Mercer, a global consulting leader in talent, health, retirement and investments, recently completed its annual analysis of executive compensation data. The analysis encompassed 240 of the companies included in the Standard & Poor’s (S&P) 500, between the years 2011 and 2013. Executive compensation was comprised of base salaries as well as awards tied to performance.

 

Analysis of the data reveals approximately two-thirds of CEO annual compensation is tied to long-term incentive-based performance awards such as stock options or restricted shares. The average total compensation was listed at $9.6M with $6.4M tied to performance across the 240 companies surveyed.
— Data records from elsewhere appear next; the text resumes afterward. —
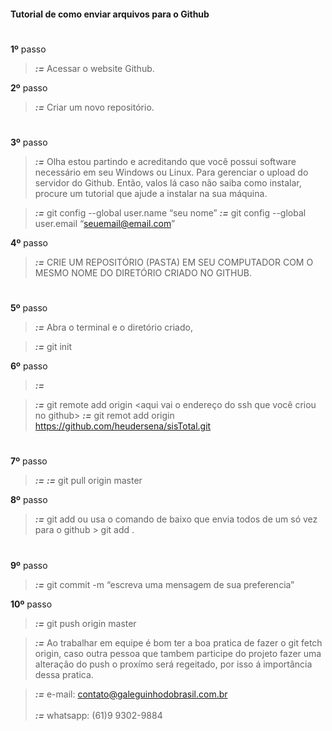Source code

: 
#### Tutorial de como enviar arquivos para o Github

#

**1º** passo

> ***:=*** Acessar o website Github.

**2º** passo
  
> ***:=*** Criar um novo repositório.

#

**3º** passo 

> ***:=*** Olha estou partindo e acreditando que você possui software necessário em seu Windows ou Linux. Para gerenciar o upload do servidor do Github. Então, valos lá caso não saiba como instalar, procure um tutorial que ajude a instalar na sua máquina.

> ***:=*** git config --global user.name “seu nome”
> ***:=*** git config --global user.email “seuemail@email.com”
 
**4º** passo

> ***:=*** CRIE UM REPOSITÓRIO (PASTA) EM SEU COMPUTADOR COM O MESMO NOME DO DIRETÓRIO CRIADO NO GITHUB.<br>

#

**5º** passo

> ***:=*** Abra o terminal e o diretório criado,

> ***:=*** git init

**6º** passo

> ***:=***

> ***:=*** git remote add origin <aqui vai o endereço do ssh que você criou no github>
> ***:=*** git remot add origin https://github.com/heudersena/sisTotal.git

#

**7º** passo

> ***:=***
> ***:=*** git pull origin master<br>
 
**8º** passo

> ***:=*** git add <nome do arquivo> ou usa o comando de baixo que envia todos de um só vez para o github > git add .

#

**9º** passo

> ***:=***  git commit -m “escreva uma mensagem de sua preferencia”

**10º** passo

> ***:=*** git push origin master

> ***:=*** Ao trabalhar em equipe é bom ter a boa pratica de fazer o git fetch origin, caso outra pessoa que tambem participe do projeto fazer uma alteração do push o proxímo será regeitado, por isso á importância dessa pratica.

> ***:=*** e-mail: contato@galeguinhodobrasil.com.br<br><br>
> ***:=*** whatsapp: (61)9 9302-9884<br>
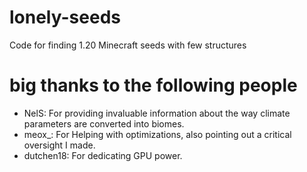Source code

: # lonely-seeds
Code for finding 1.20 Minecraft seeds with few structures

# big thanks to the following people

* NelS: For providing invaluable information about the way climate parameters are converted into biomes.
* meox_: For Helping with optimizations, also pointing out a critical oversight I made.
* dutchen18: For dedicating GPU power.
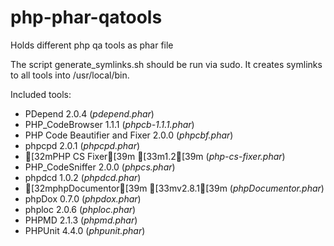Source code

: php-phar-qatools
================

Holds different php qa tools as phar file

The script generate_symlinks.sh should be run via sudo. 
It creates symlinks to all tools into /usr/local/bin.

Included tools:

* PDepend 2.0.4 (*pdepend.phar*)
* PHP_CodeBrowser 1.1.1 (*phpcb-1.1.1.phar*)
* PHP Code Beautifier and Fixer 2.0.0 (*phpcbf.phar*)
* phpcpd 2.0.1 (*phpcpd.phar*)
* [32mPHP CS Fixer[39m [33m1.2[39m (*php-cs-fixer.phar*)
* PHP_CodeSniffer 2.0.0 (*phpcs.phar*)
* phpdcd 1.0.2 (*phpdcd.phar*)
* [32mphpDocumentor[39m [33mv2.8.1[39m (*phpDocumentor.phar*)
* phpDox 0.7.0 (*phpdox.phar*)
* phploc 2.0.6 (*phploc.phar*)
* PHPMD 2.1.3 (*phpmd.phar*)
* PHPUnit 4.4.0 (*phpunit.phar*)
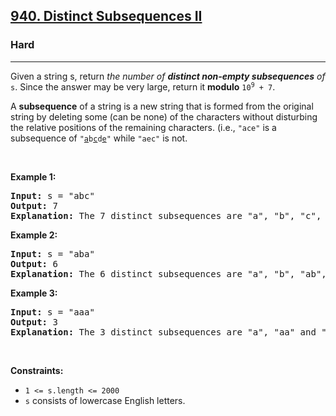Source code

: <h2><a href="https://leetcode.com/problems/distinct-subsequences-ii/">940. Distinct Subsequences II</a></h2><h3>Hard</h3><hr><div><p>Given a string s, return <em>the number of <strong>distinct non-empty subsequences</strong> of</em> <code>s</code>. Since the answer may be very large, return it <strong>modulo</strong> <code>10<sup>9</sup> + 7</code>.</p>
A <strong>subsequence</strong> of a string is a new string that is formed from the original string by deleting some (can be none) of the characters without disturbing the relative positions of the remaining characters. (i.e., <code>"ace"</code> is a subsequence of <code>"<u>a</u>b<u>c</u>d<u>e</u>"</code> while <code>"aec"</code> is not.
<p>&nbsp;</p>
<p><strong class="example">Example 1:</strong></p>

<pre><strong>Input:</strong> s = "abc"
<strong>Output:</strong> 7
<strong>Explanation:</strong> The 7 distinct subsequences are "a", "b", "c", "ab", "ac", "bc", and "abc".
</pre>

<p><strong class="example">Example 2:</strong></p>

<pre><strong>Input:</strong> s = "aba"
<strong>Output:</strong> 6
<strong>Explanation:</strong> The 6 distinct subsequences are "a", "b", "ab", "aa", "ba", and "aba".
</pre>

<p><strong class="example">Example 3:</strong></p>

<pre><strong>Input:</strong> s = "aaa"
<strong>Output:</strong> 3
<strong>Explanation:</strong> The 3 distinct subsequences are "a", "aa" and "aaa".
</pre>

<p>&nbsp;</p>
<p><strong>Constraints:</strong></p>

<ul>
	<li><code>1 &lt;= s.length &lt;= 2000</code></li>
	<li><code>s</code> consists of lowercase English letters.</li>
</ul>
</div>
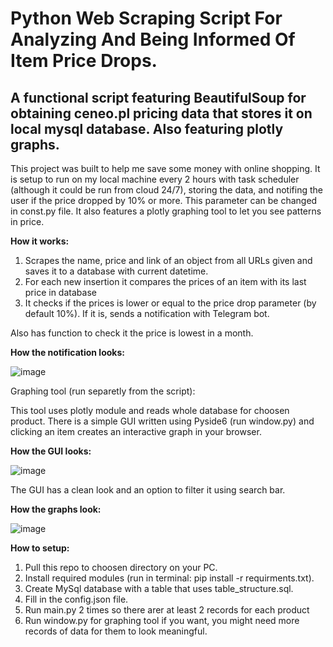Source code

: 
# Python Web Scraping Script For Analyzing And Being Informed Of Item Price Drops.

## A functional script featuring BeautifulSoup for obtaining ceneo.pl pricing data that stores it on local mysql database. Also featuring plotly graphs.

This project was built to help me save some money with online shopping. It is setup to run on my local machine every 2 hours with task scheduler (although it could be run from cloud 24/7), storing the data, and notifing the user if the price dropped by 10% or more. This parameter can be changed in const.py file. It also features a plotly graphing tool to let you see patterns in price. 


**How it works:**

1. Scrapes the name, price and link of an object from all URLs given and saves it to a database with current datetime.
2. For each new insertion it compares the prices of an item with its last price in database
3. It checks if the prices is lower or equal to the price drop parameter (by default 10%). If it is, sends a notification with Telegram bot.

Also has function to check it the price is lowest in a month.

**How the notification looks:**

![image](https://github.com/Kortexik/PriceApp/assets/137905044/2d769b73-16d8-470a-9490-23eadc15a993)

Graphing tool (run separetly from the script):

This tool uses plotly module and reads whole database for choosen product. There is a simple GUI written using Pyside6 (run window.py) and clicking an item creates an interactive graph in your browser.

**How the GUI looks:**

![image](https://github.com/Kortexik/PriceApp/assets/137905044/9e5ffcde-f023-444f-97e0-ba3e982056b0)

The GUI has a clean look and an option to filter it using search bar.

**How the graphs look:**

![image](https://github.com/Kortexik/PriceApp/assets/137905044/ce27381f-041e-4de1-adf1-c26ed3d5db71)

**How to setup:**

1. Pull this repo to choosen directory on your PC.
2. Install required modules (run in terminal: pip install -r requirments.txt).
3. Create MySql database with a table that uses table_structure.sql.
4. Fill in the config.json file.
5. Run main.py 2 times so there arer at least 2 records for each product
6. Run window.py for graphing tool if you want, you might need more records of data for them to look meaningful.
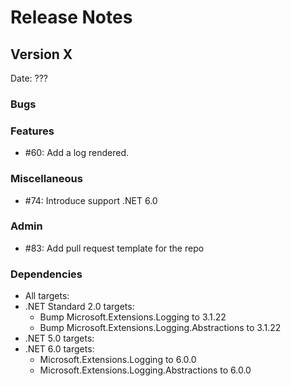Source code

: # Release Notes

## Version X

Date: ???

### Bugs

### Features

- #60: Add a log rendered.

### Miscellaneous

- #74: Introduce support .NET 6.0

### Admin
- #83: Add pull request template for the repo

### Dependencies

- All targets:
- .NET Standard 2.0 targets:
  - Bump Microsoft.Extensions.Logging to 3.1.22
  - Bump Microsoft.Extensions.Logging.Abstractions to 3.1.22
- .NET 5.0 targets:
- .NET 6.0 targets:
  - Microsoft.Extensions.Logging to 6.0.0
  - Microsoft.Extensions.Logging.Abstractions to 6.0.0



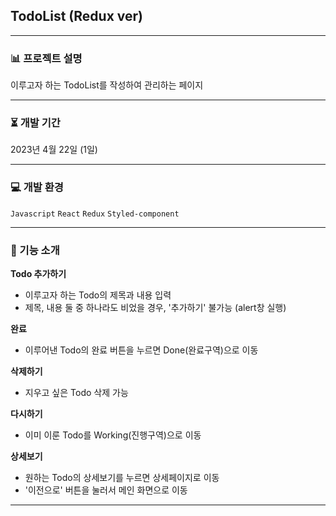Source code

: ## TodoList (Redux ver)
***
### 📊 프로젝트 설명

이루고자 하는 TodoList를 작성하여 관리하는 페이지
***
### ⏳ 개발 기간
2023년 4월 22일 (1일)
***
### 💻 개발 환경
`Javascript` `React` `Redux` `Styled-component`
***
### 🔎 기능 소개
**Todo 추가하기**
- 이루고자 하는 Todo의 제목과 내용 입력
- 제목, 내용 둘 중 하나라도 비었을 경우, '추가하기' 불가능 (alert창 실행)
  
**완료**
- 이루어낸 Todo의 완료 버튼을 누르면  Done(완료구역)으로 이동
  
**삭제하기**
- 지우고 싶은 Todo 삭제 가능
  
**다시하기**
- 이미 이룬 Todo를 Working(진행구역)으로 이동
  
**상세보기**
- 원하는 Todo의 상세보기를 누르면 상세페이지로 이동
- '이전으로' 버튼을 눌러서 메인 화면으로 이동
***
This represented an increase of four percent over each successive year.

 

The use of restricted stock with a vesting schedule as a performance award remained relatively flat at 22 percent among those companies surveyed in 2011, 2012 and 2013. The award of performance shares grew steadily from 41 percent of companies in 2011 to 56 percent of companies in 2013. Stock options as a performance award continued to fall from 35 percent in 2011 to 25 percent in 2013.

 

The main reason behind the increased use of performance awards over stock option grants among companies is that performance awards are more directly tied to the financial and operational performance of the company over time, whereas stock option values can be manipulated up or down by the current market trend. Performance awards have a specific value that can be quantified by the corporate financials, whereas stock options do not necessarily reflect a company’s financial health.

 

It was also interesting to note, the top 100 companies of the S&P 500 were far less generous with performance awards than the lower 400 companies in the S&P 500. This trend is likely to continue as the smaller companies “catch up” to the larger companies in overall compensation for their executives. Raising compensation averages is how the smaller S&P 500 companies are able to recruit top executives who may be more attracted to the larger 100.